Such a system would require *all* devices to be secure against key extraction. O...

kfuwbi2640 · on March 31, 2020

Apologies for a late response here (by HN standards where conversations last only a number of hours). I agree that an attacker could compromise weaker devices and sign their deep fakes with them. But then hopefully those keys Or that manufacturer would be blacklisted. In my mind, a company like Hauwei could implement this, but I as a consumer of media wouldn’t necessarily trust photos from their devices. But photos signed by an iPhone where Apple has a better privacy record, I could trust more.

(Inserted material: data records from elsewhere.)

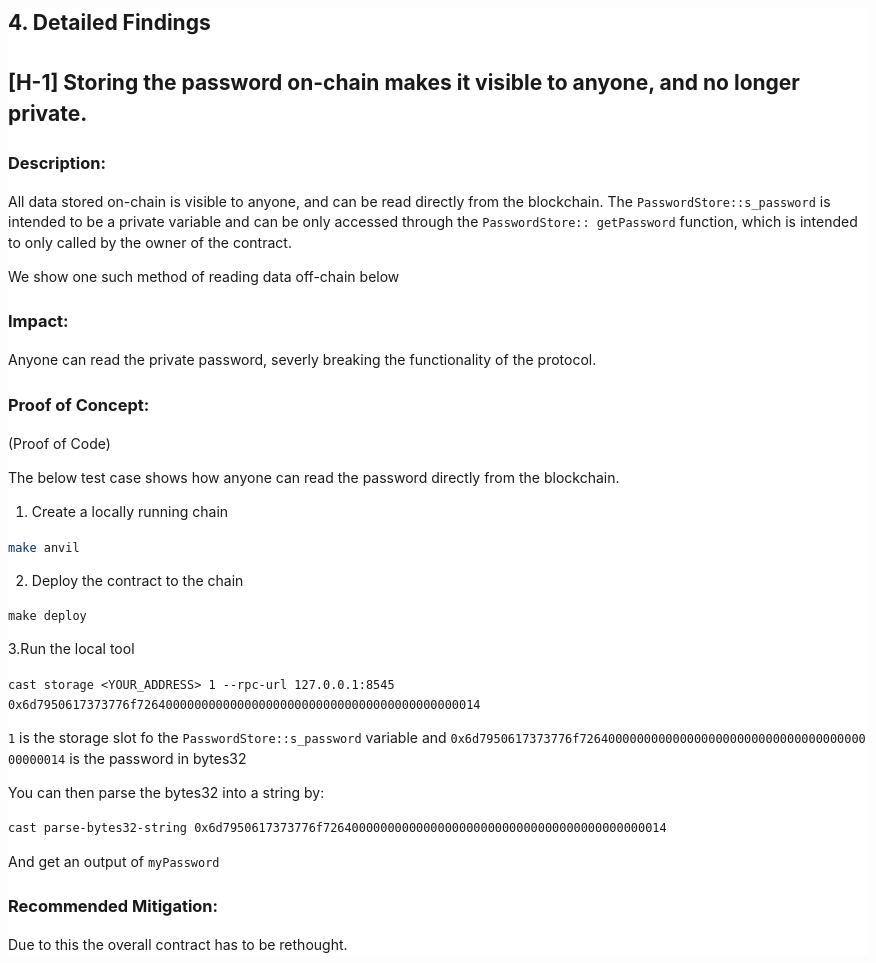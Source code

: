 
## **4. Detailed Findings**


## [H-1] Storing the password on-chain makes it visible to anyone, and no longer private.

### Description:
All data stored on-chain is visible to anyone, and can be read directly from the blockchain. The `PasswordStore::s_password` is intended to be a private variable and can be only accessed through the `PasswordStore:: getPassword` function, which is intended to only called by the owner of the contract.

We show one such method of reading data off-chain below

### Impact:

Anyone can read the private password, severly breaking the functionality of the protocol.

### Proof of Concept:

(Proof of Code)

The below test case shows how anyone can read the password directly from the blockchain.

1. Create a locally running chain

```bash
make anvil
```

2. Deploy the contract to the chain

```
make deploy
```

3.Run the local tool

```
cast storage <YOUR_ADDRESS> 1 --rpc-url 127.0.0.1:8545
0x6d7950617373776f726400000000000000000000000000000000000000000014
```

`1` is the storage slot fo the `PasswordStore::s_password` variable and `0x6d7950617373776f726400000000000000000000000000000000000000000014` is the password in bytes32

You can then parse the bytes32 into a string by:

```
cast parse-bytes32-string 0x6d7950617373776f726400000000000000000000000000000000000000000014
```

And get an output of
`myPassword`

### Recommended Mitigation:
Due to this the overall contract has to be rethought.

Thanks for replying though, this does help me understand the challenges in a system like this.

zrm · on April 1, 2020

It's not really a matter of privacy record. In general manufacturers don't do it on purpose.

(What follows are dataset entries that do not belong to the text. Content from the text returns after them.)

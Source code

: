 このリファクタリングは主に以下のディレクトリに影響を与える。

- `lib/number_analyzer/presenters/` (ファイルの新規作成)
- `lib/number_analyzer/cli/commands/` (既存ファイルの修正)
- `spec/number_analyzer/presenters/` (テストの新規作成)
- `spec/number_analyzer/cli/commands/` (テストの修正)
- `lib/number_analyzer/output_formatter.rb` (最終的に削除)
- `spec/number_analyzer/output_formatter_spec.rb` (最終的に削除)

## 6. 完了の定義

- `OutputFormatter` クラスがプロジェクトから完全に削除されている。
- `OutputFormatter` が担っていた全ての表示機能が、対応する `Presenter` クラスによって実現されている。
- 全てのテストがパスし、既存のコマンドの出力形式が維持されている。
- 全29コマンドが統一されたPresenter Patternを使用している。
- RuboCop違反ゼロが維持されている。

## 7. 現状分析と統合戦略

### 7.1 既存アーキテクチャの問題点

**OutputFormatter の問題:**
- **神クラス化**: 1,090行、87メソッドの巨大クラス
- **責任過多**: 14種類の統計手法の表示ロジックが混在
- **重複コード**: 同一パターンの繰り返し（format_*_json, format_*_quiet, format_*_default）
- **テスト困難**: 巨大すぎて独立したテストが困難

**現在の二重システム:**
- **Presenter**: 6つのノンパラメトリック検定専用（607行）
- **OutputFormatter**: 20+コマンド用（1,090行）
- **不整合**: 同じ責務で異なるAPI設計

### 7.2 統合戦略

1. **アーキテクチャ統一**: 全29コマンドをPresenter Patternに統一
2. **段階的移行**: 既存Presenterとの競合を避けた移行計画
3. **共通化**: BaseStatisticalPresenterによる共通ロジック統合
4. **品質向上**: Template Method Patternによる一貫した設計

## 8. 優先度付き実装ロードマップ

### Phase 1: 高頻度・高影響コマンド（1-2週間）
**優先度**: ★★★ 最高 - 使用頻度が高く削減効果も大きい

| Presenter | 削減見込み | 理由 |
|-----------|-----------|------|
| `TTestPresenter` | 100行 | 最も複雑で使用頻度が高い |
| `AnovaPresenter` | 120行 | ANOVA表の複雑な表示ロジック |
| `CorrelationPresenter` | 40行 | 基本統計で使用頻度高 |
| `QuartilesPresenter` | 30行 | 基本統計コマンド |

For example, it was discovered that it's possible to extract keys from Intel SGX enclaves using certain speculative execution vulnerabilities. Intel SGX predates Spectre. It isn't a category of vulnerability they knew existed when they were designing it.

Vulnerabilities are regularly discovered in almost everything, iPhones included. Diligent vendors are quick to patch them, but an attacker only needs to wait until the next vulnerability is discovered and then extract the signing keys from a device that hasn't been patched yet.

You also have no way of knowing which keys they are -- if a million devices of a particular model have a known vulnerability then any attacker could extract the keys from any of them, and even blacklisting all of them (which would tend to dissatisfy their innocent owners) still wouldn't save you from an attacker using an unpublished vulnerability against a device you don't even know is vulnerable.

To put this another way, this is basically the same class of technology that Hollywood uses for DRM. Now, how many Hollywood movies can you say have not been pirated by anyone?